Rightpoint is a company that delivers medical-grade software to health care organizations across the U.S.

If voice technology is the Wild West, Rightpoint is one of the first settlers on the new frontier.

The Chicago-based company helped develop the framework for a HIPAA-compliant Alexa skill rolled out by Atrium Health, one of the six companies chosen to pioneer the new secure software.


Atrium Health is a North Carolina-based hospital network that offers a wide variety of medical services, including home health care. Its HIPAA-compliant Alexa skill allows customers to locate and schedule same-day appointments at nearby urgent care facilities by simply vocalizing the request to Alexa from the comfort of their homes.

“If they can eliminate phone calls — where someone has to call and wait on hold to get an answer — and get them an answer more quickly and seamlessly, that’s actually better for Atrium and better for the patient,” Raiz said.

Other pilot users of Amazon’s new HIPAA program include Express Scripts, a pharmacy that home-delivers prescriptions; Cigna (NYSE: CI), a global health insurer; My Children’s Enhanced Recovery After Surgery (ERAS), a program out of Boston Children’s Hospital; Providence St. Joseph Health, one of the nation’s largest health systems; and Livongo, a chronic disease management company that CMS recently approved as an enrolled provider for Medicare Advantage.

Eventually, Amazon plans to make the HIPAA-compliant software available to a wider audience, opening the door for home- and community-based care organizations to develop skills of their own down the line.

“These skills are just the first step in making it easier for customers to manage their health care needs using just their voice – we’re excited to see what developers build next,” Amazon told HHCN in an email. “We are excited to take this first step toward empowering health care developers to build new, innovative voice experiences for customers.”

Amazon did not specify when its HIPAA-compliant software will be rolled out on a larger scale.

The Future of Voice Tech

While voice technology is currently being used in homes to help patients do things like access their blood sugar readings, make appointments and check on their prescriptions, developers are in the midst of creating an even more impressive skill set.

For example, in the future, voice technology may allow a smart speaker to detect a troublesome patient cough, connect the person to a doctor and dispatch cough medicine to the patient’s home within hours, Raiz said.

To make it a reality, voice technology, artificial intelligence and e-commerce will have to work together.

“The future of medicine is really integrated,” he said. “We’re exploring a number of scenarios that involve kind of a seamless connection between diagnosis via telemedicine, artificial intelligence, e-commerce and order fulfillment, which obviously Amazon is very good at.”

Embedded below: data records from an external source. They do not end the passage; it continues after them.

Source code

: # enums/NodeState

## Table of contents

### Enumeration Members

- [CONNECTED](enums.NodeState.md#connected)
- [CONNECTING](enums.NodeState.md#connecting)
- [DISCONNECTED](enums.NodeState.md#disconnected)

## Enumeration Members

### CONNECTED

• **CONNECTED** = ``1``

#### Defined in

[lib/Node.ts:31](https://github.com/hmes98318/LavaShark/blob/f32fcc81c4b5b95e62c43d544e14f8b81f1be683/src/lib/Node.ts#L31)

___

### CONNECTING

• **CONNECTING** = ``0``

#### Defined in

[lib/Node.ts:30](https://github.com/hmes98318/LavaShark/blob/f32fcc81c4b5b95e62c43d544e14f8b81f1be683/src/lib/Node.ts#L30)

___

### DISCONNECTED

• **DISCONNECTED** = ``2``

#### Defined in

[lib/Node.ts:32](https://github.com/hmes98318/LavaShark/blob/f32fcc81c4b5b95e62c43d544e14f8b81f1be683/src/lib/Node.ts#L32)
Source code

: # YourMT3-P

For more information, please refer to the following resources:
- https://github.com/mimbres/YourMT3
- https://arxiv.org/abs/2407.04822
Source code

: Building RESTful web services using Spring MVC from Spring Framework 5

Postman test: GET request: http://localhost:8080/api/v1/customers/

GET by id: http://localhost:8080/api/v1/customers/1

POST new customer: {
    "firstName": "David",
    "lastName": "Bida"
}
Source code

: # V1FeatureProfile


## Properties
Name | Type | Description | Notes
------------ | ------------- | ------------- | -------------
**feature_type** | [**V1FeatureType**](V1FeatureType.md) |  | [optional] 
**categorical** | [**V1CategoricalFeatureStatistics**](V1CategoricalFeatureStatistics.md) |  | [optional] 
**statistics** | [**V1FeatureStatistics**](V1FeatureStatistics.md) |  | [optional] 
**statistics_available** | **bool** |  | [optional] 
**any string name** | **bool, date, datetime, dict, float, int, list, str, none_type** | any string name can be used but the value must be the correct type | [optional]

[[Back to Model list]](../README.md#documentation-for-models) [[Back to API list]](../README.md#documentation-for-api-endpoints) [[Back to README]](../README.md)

While Raiz couldn’t get into specifics, he says Rightpoint is working with companies such as Amazon, Google and Microsoft on a number of projects.

“Companies in general are trying to figure out what things voice is good at,” he said. “In the early days of the app store, we were working with our clients in a very similar way, exploring and building apps early on to see what it is that mobile applications are very good at. I think we’re in a similar stage with voice applications where there’s a lot of experimentation going on.”

Overall, the rise of development and investment in voice technology signifies the further move of health care into the home and towards value-based care, Raiz said.

“[This all] ties into this notion of the hospital that has no walls,” he said. “People can get a much better patient experience in the home, and as the technology gets better and better, that friction gets smaller and smaller.”

Amazon Q1

Amazon’s sales increased 17% to $59.7 billion in the first quarter of 2019, according to recent SEC filings, which also listed Amazon’s role out of HIPAA-compliant capabilities as a Q1 highlight.

While executives failed to mention the new skills during their latest earnings call, Dave Fildes, Amazon’s director of investor relations, said he’s “excited about the potential” of PillPack, the pharmacy business Amazon acquired last year.

Pillpack delivers medication right to patients’ doors, positioning Amazon to take a bigger slice of the at-home drug delivery market in the future.

“We’re probably around six months or so in since that acquisition closed, and [we’re] continuing to support them in their mission and learn from them,” Fildes said. “So no real update on that.”